範囲が明瞭な課題なら、すぐに調べて、答えを出す。でも、「何を、どうやればいいか、始めから自分で考えてごらん」と言うと、戸惑い、立ち止まる。昨日と比べてどうか、昨年と比べればどうかと、「過去の延長」の世界で仕事をしがちで、工夫もなく「昨日の続き」を重ねてしまう。

モノがあふれ、恵まれた環境で育ったゆえの「未開の地平」に挑む気概の後退か。社会人になったころにバブルが崩壊し、世間に停滞感が深まったことも、無縁ではないのかもしれない。

だが、そんな「過去の延長」に安住してしまったら、企業に明日はない。もっと工夫を凝らし、新しいことに挑戦する集団であってこそ、地平は拓ける。2013年4月に社長になると、社員へ呼びかけた。「過去にとらわれていては、成長はない。上司に否定されても、新たなことに挑戦しようという気概を、持ってほしい」。

ビジネス人生を遡ると、そんな思いは、シンガポール勤務時代にいちだんと強まった気がする。

1997年11月、石油第一部の副部長から丸紅インターナショナル・ペトロリューム(シンガポール)の社長へ転じた。石油類のトレーディングが中心の会社で、自分もトレーダー出身だが、社長だけにやらせてはもらえない。でも、45歳、おとなしく「昨日の続き」を重ねるはずもない。

商社は、長く、仲介的な取扱高の競争に力が入り、バランスシート(貸借対照表)に乗る資産や負債の中身への関心は薄かった。シンガポールにいくと、アジアでも仲介手数料を目指すだけの取引が目立ち、危うさを感じたものもある。さらにアジア金融危機が勃発し、様々なリスクが顕在化した。もはや古い手法は捨て、ビジネスモデルを一新すべき時期を迎え、取引は「必ず、手にする資産の内容に留意しろ」となっていく。

ただ、自分たちはトレーダー集団だから、扱うのはバランスシートに食い込む与信のリスクではなく、相場の変動リスク。そこへ果敢に挑もうと決め、アジア専門のトレーダーを核にしたチームをつくろう、と考えた。当時、シンガポール市場は活況で、国際石油会社の敏腕トレーダーが集まっていた。その何人かをスカウトし、最強集団の新会社をつくる構想だ。

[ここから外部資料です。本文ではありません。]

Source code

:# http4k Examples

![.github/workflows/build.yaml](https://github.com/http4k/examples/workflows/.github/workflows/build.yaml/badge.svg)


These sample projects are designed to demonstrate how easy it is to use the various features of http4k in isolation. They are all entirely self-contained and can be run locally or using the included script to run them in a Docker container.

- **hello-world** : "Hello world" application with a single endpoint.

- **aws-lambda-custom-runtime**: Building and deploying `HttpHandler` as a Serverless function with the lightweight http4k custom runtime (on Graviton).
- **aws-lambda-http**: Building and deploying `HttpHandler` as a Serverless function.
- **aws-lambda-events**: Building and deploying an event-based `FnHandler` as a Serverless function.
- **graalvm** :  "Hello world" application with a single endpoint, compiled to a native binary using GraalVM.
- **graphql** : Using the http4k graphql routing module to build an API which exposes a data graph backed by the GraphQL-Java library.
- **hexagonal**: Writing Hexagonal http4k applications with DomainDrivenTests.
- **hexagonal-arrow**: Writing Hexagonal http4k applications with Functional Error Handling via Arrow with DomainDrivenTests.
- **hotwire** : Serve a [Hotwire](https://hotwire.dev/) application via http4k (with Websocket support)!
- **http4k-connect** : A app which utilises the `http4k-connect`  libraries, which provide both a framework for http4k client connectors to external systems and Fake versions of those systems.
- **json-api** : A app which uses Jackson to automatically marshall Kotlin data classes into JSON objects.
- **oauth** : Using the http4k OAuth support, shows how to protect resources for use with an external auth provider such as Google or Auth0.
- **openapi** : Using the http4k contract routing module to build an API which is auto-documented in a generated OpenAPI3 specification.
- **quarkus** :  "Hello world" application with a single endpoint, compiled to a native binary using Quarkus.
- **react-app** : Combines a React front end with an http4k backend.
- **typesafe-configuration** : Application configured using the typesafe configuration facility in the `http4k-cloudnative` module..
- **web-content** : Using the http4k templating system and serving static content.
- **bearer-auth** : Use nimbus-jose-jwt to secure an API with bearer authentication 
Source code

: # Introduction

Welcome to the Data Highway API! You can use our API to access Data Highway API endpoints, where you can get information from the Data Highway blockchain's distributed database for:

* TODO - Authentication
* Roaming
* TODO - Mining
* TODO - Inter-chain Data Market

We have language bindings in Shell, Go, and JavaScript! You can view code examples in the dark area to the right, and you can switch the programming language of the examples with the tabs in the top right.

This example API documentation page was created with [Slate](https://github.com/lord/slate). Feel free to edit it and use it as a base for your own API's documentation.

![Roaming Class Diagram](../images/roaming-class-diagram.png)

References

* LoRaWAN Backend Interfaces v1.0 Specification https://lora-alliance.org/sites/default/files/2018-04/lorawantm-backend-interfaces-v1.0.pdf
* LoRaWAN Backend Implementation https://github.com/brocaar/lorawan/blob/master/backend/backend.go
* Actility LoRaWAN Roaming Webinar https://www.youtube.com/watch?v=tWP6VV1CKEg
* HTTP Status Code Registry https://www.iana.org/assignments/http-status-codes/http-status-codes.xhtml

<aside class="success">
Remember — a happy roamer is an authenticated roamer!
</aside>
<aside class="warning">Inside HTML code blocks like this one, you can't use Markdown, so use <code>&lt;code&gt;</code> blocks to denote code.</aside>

トレーダーの世界は、腕一本で渡り歩く例も多い。取引のあった会社などから、6人が移籍に応じた。ところが、3人を抜かれる石油会社の現地法人の社長が怒り出し、2カ月間の「出入り禁止」を言い渡される、さらに、自社の全世界の社員に「丸紅とは取引するな」とのメールも流された。

バブル崩壊の影響を受け、90年代半ばから丸紅の業績は低迷、シンガポールに赴任した年は46年ぶりの最終赤字となっていた。苦境から脱するには、新たな地平を切り拓くことが欠かせない。アジアや米国で電力の開発や供給に乗り出し、カタールからLNGの輸入を始めるなど、社内には挑戦する機運も出ていた。でも、本社は、待ったをかけてきた。怒りを発したのは、丸紅の重要な取引先。アジアの成長力などを説いたが、叱責を受け、新会社設立は幻に終わる。こうした経験が、社長就任時のメッセージを生んでいく。

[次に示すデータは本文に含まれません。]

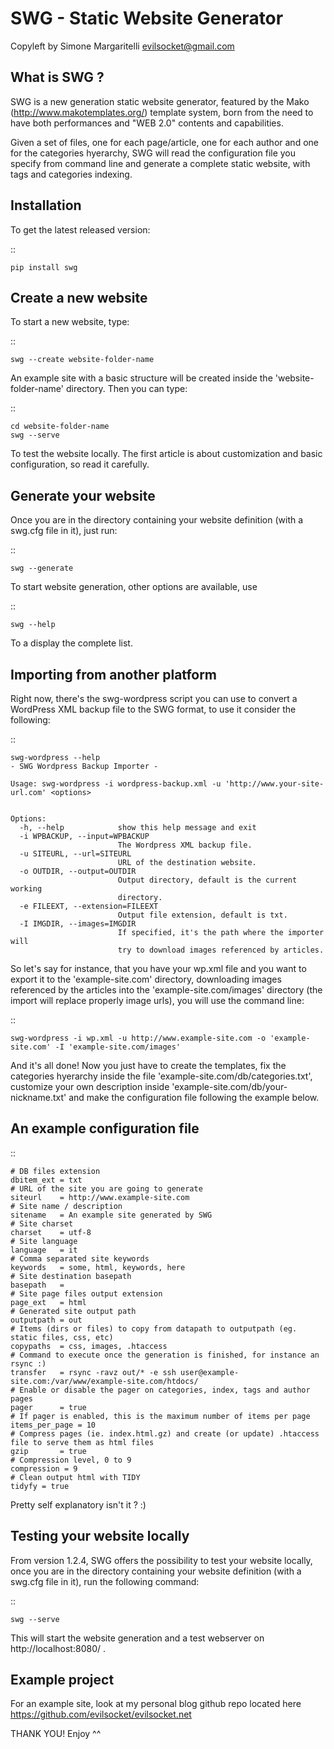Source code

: SWG - Static Website Generator
==============================

Copyleft by Simone Margaritelli <evilsocket@gmail.com>

What is SWG ?
-------------

SWG is a new generation static website generator, featured by the Mako (http://www.makotemplates.org/) template system, born from the need to
have both performances and "WEB 2.0" contents and capabilities.

Given a set of files, one for each page/article, one for each author and one for the categories hyerarchy, SWG will read the configuration file
you specify from command line and generate a complete static website, with tags and categories indexing.

Installation
------------

To get the latest released version:

::

    pip install swg

Create a new website
--------------------

To start a new website, type:

::

    swg --create website-folder-name

An example site with a basic structure will be created inside the 'website-folder-name' directory.
Then you can type:

::

    cd website-folder-name
    swg --serve

To test the website locally.
The first article is about customization and basic configuration, so read it carefully.

Generate your website
---------------------

Once you are in the directory containing your website definition (with a swg.cfg file in it), just run:

::

    swg --generate

To start website generation, other options are available, use

::

    swg --help

To a display the complete list.

Importing from another platform
-------------------------------

Right now, there's the swg-wordpress script you can use to convert a WordPress XML backup file to the
SWG format, to use it consider the following:

::

    swg-wordpress --help
    - SWG Wordpress Backup Importer -
    
    Usage: swg-wordpress -i wordpress-backup.xml -u 'http://www.your-site-url.com' <options>
    
    
    Options:
      -h, --help            show this help message and exit
      -i WPBACKUP, --input=WPBACKUP
                            The Wordpress XML backup file.
      -u SITEURL, --url=SITEURL
                            URL of the destination website.
      -o OUTDIR, --output=OUTDIR
                            Output directory, default is the current working
                            directory.
      -e FILEEXT, --extension=FILEEXT
                            Output file extension, default is txt.
      -I IMGDIR, --images=IMGDIR
                            If specified, it's the path where the importer will
                            try to download images referenced by articles.

So let's say for instance, that you have your wp.xml file and you want to export it to the 'example-site.com' directory, downloading
images referenced by the articles into the 'example-site.com/images' directory (the import will replace properly image urls), you
will use the command line:

::

    swg-wordpress -i wp.xml -u http://www.example-site.com -o 'example-site.com' -I 'example-site.com/images'

And it's all done!
Now you just have to create the templates, fix the categories hyerarchy inside the file 'example-site.com/db/categories.txt', customize
your own description inside 'example-site.com/db/your-nickname.txt' and make the configuration file following the example below.

An example configuration file
-----------------------------

::

    # DB files extension
    dbitem_ext = txt
    # URL of the site you are going to generate
    siteurl    = http://www.example-site.com
    # Site name / description
    sitename   = An example site generated by SWG
    # Site charset
    charset    = utf-8
    # Site language
    language   = it
    # Comma separated site keywords
    keywords   = some, html, keywords, here
    # Site destination basepath
    basepath   = 
    # Site page files output extension
    page_ext   = html
    # Generated site output path
    outputpath = out
    # Items (dirs or files) to copy from datapath to outputpath (eg. static files, css, etc)
    copypaths  = css, images, .htaccess
    # Command to execute once the generation is finished, for instance an rsync :)
    transfer   = rsync -ravz out/* -e ssh user@example-site.com:/var/www/example-site.com/htdocs/
    # Enable or disable the pager on categories, index, tags and author pages
    pager      = true
    # If pager is enabled, this is the maximum number of items per page
    items_per_page = 10
    # Compress pages (ie. index.html.gz) and create (or update) .htaccess file to serve them as html files
    gzip       = true
    # Compression level, 0 to 9
    compression = 9
    # Clean output html with TIDY
    tidyfy = true

Pretty self explanatory isn't it ? :)

Testing your website locally
----------------------------

From version 1.2.4, SWG offers the possibility to test your website locally, once you are in the directory containing your website definition 
(with a swg.cfg file in it), run the following command:

::

    swg --serve

This will start the website generation and a test webserver on http://localhost:8080/ .

Example project
---------------

For an example site, look at my personal blog github repo located here https://github.com/evilsocket/evilsocket.net

THANK YOU!
Enjoy ^^

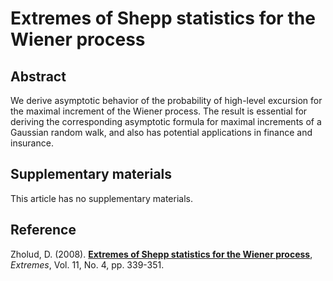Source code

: 
# Extremes of Shepp statistics for the Wiener process 

## Abstract
We derive asymptotic behavior of the probability of high-level excursion for the maximal increment of the Wiener process. The result is essential for deriving the corresponding asymptotic formula for maximal increments of a Gaussian random walk, and also has potential applications in finance and insurance.

## Supplementary materials
This article has no supplementary materials.

## Reference
Zholud, D. (2008). [**Extremes of Shepp statistics for the Wiener process**](http://www.zholud.com/articles/Extremes-of-Shepp-Statistics-for-the-Wiener-Process.pdf), *Extremes*, Vol. 11, No. 4, pp. 339-351.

シンガポールに約3年5カ月いて帰国した翌年、石油・ガス開発部長になる。当時の丸紅は、インドの油田の合弁事業と英国の北海油田の権益を一部持っていただけで、資源開発では後発組。「成長への布石」が責務だった。

■300人の課長を対話で磨き上げる

新しい仕事には、どんな分野でも刺激や発見があり、挑戦もできる。石油・ガス開発部へいくと、すぐに、そんな機会がきた。米アラバマ州沖のメキシコ湾にある天然ガス田の権益の購入だ。部下に「いくらで買えるのか」と調べさせると、先方は1億3000万ドルから1億4000万ドルの値を付け、丸紅が雇ったコンサルタントも「1億2300万ドルから1億2700万ドルなら、買えるだろう」と言う。でも、トレーダーの感覚で「そんなの、値切るのが当たり前だ」と思い、「9300万ドルで応じてみろ」と指示した。すると、その価格で買えた。

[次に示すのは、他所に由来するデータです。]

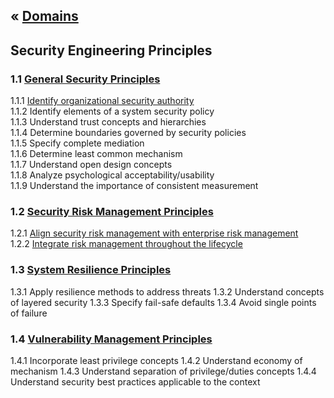 &laquo; [Domains](../index.md)
---
## Security Engineering Principles

### 1.1 [General Security Principles](task-1.1.md)
1.1.1  [Identify organizational security authority](task-1.1.md#111)  
1.1.2  Identify elements of a system security policy  
1.1.3 Understand trust concepts and hierarchies  
1.1.4 Determine boundaries governed by security policies  
1.1.5 Specify complete mediation  
1.1.6 Determine least common mechanism  
1.1.7 Understand open design concepts  
1.1.8 Analyze psychological acceptability/usability  
1.1.9 Understand the importance of consistent measurement  

### 1.2 [Security Risk Management Principles]( task-1.2.md)
1.2.1  [Align security risk management with enterprise risk management](task-1.2.md#121 )  
1.2.2  [Integrate risk management throughout the lifecycle](task-1.2.md#122 )

### 1.3 [System Resilience Principles](task-1.3.md)
1.3.1  Apply resilience methods to address threats
1.3.2  Understand concepts of layered security
1.3.3  Specify fail-safe defaults
1.3.4  Avoid single points of failure

### 1.4 [Vulnerability Management Principles](task-1.4.md)
1.4.1  Incorporate least privilege concepts
1.4.2  Understand economy of mechanism
1.4.3  Understand separation of privilege/duties concepts
1.4.4  Understand security best practices applicable to the context
<!--stackedit_data:
eyJoaXN0b3J5IjpbLTE2NzIwMTgxMDgsMTE3ODAwNDc1NCwtMT
gxNjUxODIyNCwtOTY4OTAyNDgyLDE1Mjc0NDUzOTMsMTUyNzQ0
NTM5MywxNzYyNDQ5MTExXX0=
-->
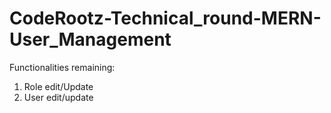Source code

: # CodeRootz-Technical_round-MERN-User_Management

Functionalities remaining:
1. Role edit/Update
2. User edit/update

銀行から融資を受ける算段をつけ、そういう案件を扱う投融資委員会に出たら、委員長の副社長に「資金がほとんどないときに、こんなことをやるのか」とあきれられた。投資利益率は社内基準ぎりぎりだったが、天然ガスの国際価格が急騰し、契約を結んだときには利益が確定できていた。珍しい例で「こんなのはツキだけだな」と思う。でも、そういうツキも、挑戦しなければ、訪れない。

いま、シェールガスの開発も続く。海底だけでなく、内陸部にもある。やはり、新しいことに、いろいろと工夫して、挑戦しなければいけない。そう、痛感する。

「依様畫葫蘆」(様に依りて葫蘆を畫く)――型通りに瓢箪を描くだけとの意味で、中国の歴史書からの抜粋を収めた『十八史略』にある言葉。何の工夫もなく、安易にことを終わらせることへの戒めで、「過去の」延長に安住しない國分流は、この教えと重なる。

社長になる前の5年間、経営企画部の担当役員や投融資委員長も経験した。ずっと感じたのは、部門によってものの考え方にばらつきがあり、仕事に対する手法も違う、という点だ。それぞれに、いいところも、悪いところもある。そのいいところを、少しでも底上げできれば、会社はずいぶん伸びるだろう。まだまだ「伸び代」がある、と思ってきた。

この9月下旬、課長たちとの対話を始めた。全社で約300人。1回に30人ずつ集め、海外出張がなければ毎週、本社の会議室で開く。最も若い課長は入社16年目、40代は目前だ。陪席させるのは、人事部の準備役ら3人だけ。役員たちは置かず、自由闊達な雰囲気とする。

社長1年目は、もう少し若い面々と懇談した。みんな、礼儀正しいが、その年代は積極的に意見を言わないし、黙っていられない人たちは「合コンの乗り」になってしまう。まだ、機が熟していないのだろう。やはり、中核となる課長世代の一人ひとりのバージョンアップが、先だ。

言いたいことは、シンプルだ。「我々は、まだまだチャレンジャーとして、成長しなければいけない。もっと成長しよう」ということに尽きる。成長するために、何をやらなければいけないか。新規の投資もあるが、バランスシートの内容をいい形に保持することは崩せない。その制約のなかで、どうやるか、工夫しろ、と言う。

もう一つ、いま持っている資産や取引を、どうすればよりよくできるかを、一人ひとりが考えろ、と言う。「決して、漫然と仕事をするな」と戒め、気持ちから変えてもらう。対話と並行して、どこかの部門が工夫して新しい地平を拓いた事例を、全社に紹介し、「きみらも、やってみろ」とけしかけるメールも送っている。「依様畫葫蘆」に陥っている部署は、なくすつもりだ。